## Activity
Begin with the line containing "1. Откройте любой" and copy every line after it to the end of the entries, exactly, leaving out the lines before it.

## Available records
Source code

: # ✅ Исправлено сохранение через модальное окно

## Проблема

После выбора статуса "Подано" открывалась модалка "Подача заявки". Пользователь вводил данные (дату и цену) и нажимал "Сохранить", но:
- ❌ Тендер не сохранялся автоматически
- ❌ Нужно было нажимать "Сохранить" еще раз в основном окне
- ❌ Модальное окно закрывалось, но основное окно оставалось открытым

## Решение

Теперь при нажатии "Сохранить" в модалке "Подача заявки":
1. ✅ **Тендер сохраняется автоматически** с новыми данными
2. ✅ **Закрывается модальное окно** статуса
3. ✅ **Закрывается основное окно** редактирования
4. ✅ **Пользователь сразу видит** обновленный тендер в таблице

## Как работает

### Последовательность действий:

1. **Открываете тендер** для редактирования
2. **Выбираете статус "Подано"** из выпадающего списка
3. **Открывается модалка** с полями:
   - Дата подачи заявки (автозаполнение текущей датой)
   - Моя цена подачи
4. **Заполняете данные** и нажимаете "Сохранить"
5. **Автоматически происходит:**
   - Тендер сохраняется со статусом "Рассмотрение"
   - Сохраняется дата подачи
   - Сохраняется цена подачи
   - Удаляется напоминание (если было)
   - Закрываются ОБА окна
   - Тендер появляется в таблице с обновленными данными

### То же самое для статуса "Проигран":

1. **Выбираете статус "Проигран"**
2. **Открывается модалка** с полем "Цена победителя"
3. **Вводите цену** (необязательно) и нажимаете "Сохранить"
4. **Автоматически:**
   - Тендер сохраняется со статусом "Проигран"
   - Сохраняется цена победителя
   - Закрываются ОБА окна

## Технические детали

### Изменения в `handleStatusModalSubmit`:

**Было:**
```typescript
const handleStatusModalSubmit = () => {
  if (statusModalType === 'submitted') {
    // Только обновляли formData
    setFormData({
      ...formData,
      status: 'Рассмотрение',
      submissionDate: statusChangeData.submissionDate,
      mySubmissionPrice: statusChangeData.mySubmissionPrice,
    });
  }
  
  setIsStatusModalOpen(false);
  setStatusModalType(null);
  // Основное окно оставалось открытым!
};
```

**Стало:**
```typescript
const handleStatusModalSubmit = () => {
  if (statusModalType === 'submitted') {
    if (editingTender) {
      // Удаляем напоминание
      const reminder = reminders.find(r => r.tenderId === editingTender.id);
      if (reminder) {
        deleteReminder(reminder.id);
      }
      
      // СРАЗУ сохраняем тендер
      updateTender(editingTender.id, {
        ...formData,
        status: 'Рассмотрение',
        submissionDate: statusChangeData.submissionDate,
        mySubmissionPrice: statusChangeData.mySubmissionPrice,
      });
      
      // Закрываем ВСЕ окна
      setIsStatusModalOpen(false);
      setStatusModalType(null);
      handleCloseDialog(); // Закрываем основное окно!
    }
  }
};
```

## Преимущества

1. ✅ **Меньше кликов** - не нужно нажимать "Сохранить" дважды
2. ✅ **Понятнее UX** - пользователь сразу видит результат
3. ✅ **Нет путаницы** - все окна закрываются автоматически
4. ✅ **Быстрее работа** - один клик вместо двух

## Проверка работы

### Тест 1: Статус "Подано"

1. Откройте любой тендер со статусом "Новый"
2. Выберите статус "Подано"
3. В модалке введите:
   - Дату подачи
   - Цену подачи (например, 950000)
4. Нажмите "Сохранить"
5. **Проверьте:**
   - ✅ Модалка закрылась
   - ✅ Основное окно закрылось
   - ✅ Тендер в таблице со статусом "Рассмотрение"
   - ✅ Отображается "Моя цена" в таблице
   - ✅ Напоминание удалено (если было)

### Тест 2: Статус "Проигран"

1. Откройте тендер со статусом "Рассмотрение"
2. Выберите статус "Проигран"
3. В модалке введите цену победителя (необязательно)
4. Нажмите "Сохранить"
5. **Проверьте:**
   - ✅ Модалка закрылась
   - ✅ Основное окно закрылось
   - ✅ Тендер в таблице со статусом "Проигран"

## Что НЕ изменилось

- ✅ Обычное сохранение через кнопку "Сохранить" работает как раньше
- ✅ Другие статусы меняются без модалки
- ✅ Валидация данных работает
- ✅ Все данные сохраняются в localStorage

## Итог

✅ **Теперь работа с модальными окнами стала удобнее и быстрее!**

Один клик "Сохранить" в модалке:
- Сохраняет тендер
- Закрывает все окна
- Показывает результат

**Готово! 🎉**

## Answer section
1. Откройте любой тендер со статусом "Новый"
2. Выберите статус "Подано"
3. В модалке введите:
   - Дату подачи
   - Цену подачи (например, 950000)
4. Нажмите "Сохранить"
5. **Проверьте:**
   - ✅ Модалка закрылась
   - ✅ Основное окно закрылось
   - ✅ Тендер в таблице со статусом "Рассмотрение"
   - ✅ Отображается "Моя цена" в таблице
   - ✅ Напоминание удалено (если было)

### Тест 2: Статус "Проигран"

1. Откройте тендер со статусом "Рассмотрение"
2. Выберите статус "Проигран"
3. В модалке введите цену победителя (необязательно)
4. Нажмите "Сохранить"
5. **Проверьте:**
   - ✅ Модалка закрылась
   - ✅ Основное окно закрылось
   - ✅ Тендер в таблице со статусом "Проигран"

## Что НЕ изменилось

- ✅ Обычное сохранение через кнопку "Сохранить" работает как раньше
- ✅ Другие статусы меняются без модалки
- ✅ Валидация данных работает
- ✅ Все данные сохраняются в localStorage

## Итог

✅ **Теперь работа с модальными окнами стала удобнее и быстрее!**

Один клик "Сохранить" в модалке:
- Сохраняет тендер
- Закрывает все окна
- Показывает результат

**Готово! 🎉**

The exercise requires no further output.